Na literatura sobre a suavização de dividendos, os EUA aparecem com peso preponderante e as evidências internacionais sobre a relação entre imprevisibilidade de dividendos e suavização de dividendos são escassas. Geralmente, os autores estudam separadamente as duas questões e, quando há evidências de imprevisibilidade de dividendos e suavização de dividendos para um país em particular, eles concluem que provavelmente existe uma relação causal da segunda para a primeira. Rangvid, Schmeling e Schrimpf (2014Rangvid, J., Schmeling, M., & Schrimpf, A. (2014). Dividend predictability around the world. Journal of Financial and Quantitative Analysis, 49(5-6), 1255-1277.) elaboraram um estudo de referência sobre essa relação para o período de 1973 a 2009, utilizando uma lista abrangente de países. Os autores mostram que a previsibilidade de dividendos é mais fraca em mercados grandes e desenvolvidos, onde os dividendos são mais suavizados, a empresa típica é maior e a volatilidade é menor, donde concluem que a aparente falta de previsibilidade de dividendos nos EUA não se estende uniformemente a outros países. Nosso estudo oferece evidências adicionais sobre o poder preditivo do dividend yield e sua relação com a suavização de dividendos para sete das economias mais desenvolvidas do mundo, utilizando dados atualizados.
3. DESCRIÇÃO DOS DADOS
Este artigo examina a previsibilidade do crescimento de dividendos e dos retornos das ações nos EUA, Reino Unido, Japão, França, Alemanha, Itália e Espanha, utilizando a série temporal de preços anuais de ações, dividendos e lucros desde a sua disponibilidade até 2016. Utilizam-se dados anuais em vez de dados mensais ou trimestrais porque, nessas freqüências mais estreitas, os erros de medição de dividendos são mais graves. Consequentemente, os dados anuais têm a frequência adequada para serem utilizados em estratégias de investimento de longo prazo, com horizontes de vários anos.
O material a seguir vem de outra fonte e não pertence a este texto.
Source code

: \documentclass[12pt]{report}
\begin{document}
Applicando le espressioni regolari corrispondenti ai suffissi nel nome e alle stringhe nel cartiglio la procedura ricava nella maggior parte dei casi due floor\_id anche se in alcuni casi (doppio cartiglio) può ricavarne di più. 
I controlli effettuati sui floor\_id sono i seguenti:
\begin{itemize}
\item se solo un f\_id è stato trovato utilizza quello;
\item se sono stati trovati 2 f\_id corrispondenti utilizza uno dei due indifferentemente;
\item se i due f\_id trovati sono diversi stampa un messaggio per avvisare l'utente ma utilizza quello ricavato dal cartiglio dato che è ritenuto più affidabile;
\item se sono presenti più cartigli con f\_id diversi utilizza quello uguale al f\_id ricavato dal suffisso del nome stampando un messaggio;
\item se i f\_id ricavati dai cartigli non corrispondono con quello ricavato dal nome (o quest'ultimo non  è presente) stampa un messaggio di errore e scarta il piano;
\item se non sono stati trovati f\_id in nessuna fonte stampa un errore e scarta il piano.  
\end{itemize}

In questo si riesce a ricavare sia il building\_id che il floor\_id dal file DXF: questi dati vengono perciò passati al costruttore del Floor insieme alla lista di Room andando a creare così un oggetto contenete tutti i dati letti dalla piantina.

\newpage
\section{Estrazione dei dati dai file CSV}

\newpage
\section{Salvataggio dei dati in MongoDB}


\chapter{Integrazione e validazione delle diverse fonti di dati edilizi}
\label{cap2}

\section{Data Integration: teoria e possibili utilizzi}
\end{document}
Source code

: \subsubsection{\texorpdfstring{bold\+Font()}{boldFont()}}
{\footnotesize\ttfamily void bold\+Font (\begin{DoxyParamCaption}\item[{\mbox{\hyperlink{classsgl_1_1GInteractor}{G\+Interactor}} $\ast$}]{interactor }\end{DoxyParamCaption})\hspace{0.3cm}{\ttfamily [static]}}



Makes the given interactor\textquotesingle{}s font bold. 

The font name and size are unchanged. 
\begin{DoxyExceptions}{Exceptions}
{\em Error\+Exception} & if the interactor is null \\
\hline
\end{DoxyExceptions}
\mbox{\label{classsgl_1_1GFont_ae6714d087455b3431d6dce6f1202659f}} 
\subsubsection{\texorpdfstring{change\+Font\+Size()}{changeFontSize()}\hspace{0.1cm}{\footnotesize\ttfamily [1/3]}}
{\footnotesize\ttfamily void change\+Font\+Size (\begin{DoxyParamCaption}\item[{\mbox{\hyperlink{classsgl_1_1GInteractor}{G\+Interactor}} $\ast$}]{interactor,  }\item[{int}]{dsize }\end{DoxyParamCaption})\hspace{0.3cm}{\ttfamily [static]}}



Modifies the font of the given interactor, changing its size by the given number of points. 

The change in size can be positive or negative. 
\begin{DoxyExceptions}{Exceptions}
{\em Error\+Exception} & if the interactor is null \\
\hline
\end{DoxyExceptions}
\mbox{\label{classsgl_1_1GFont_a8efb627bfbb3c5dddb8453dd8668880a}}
Para esses países, coletamos no banco de dados da Global Financial Data as séries temporais do “índice total de retorno das ações”, indicado por IRt , “índice de preços das ações” (Pt ), “dividend yields das ações” (DYt ) (em porcentagem) , “earnings yields das ações” (E/Pt ) e "índice de preços ao consumidor" (IPCt ) (o índice subscrito refere-se ao final do ano t). Os dados foram obtidos no nível agregado do índice geral de ações de cada país, fornecido pela Global Financial Data. O período de amostragem é diferente para cada país e, para alguns países, os “earnings yields das ações” só estão disponíveis vários anos depois de todas as outras séries. A Figura 1 mostra os períodos amostrais de todas as séries, para cada país.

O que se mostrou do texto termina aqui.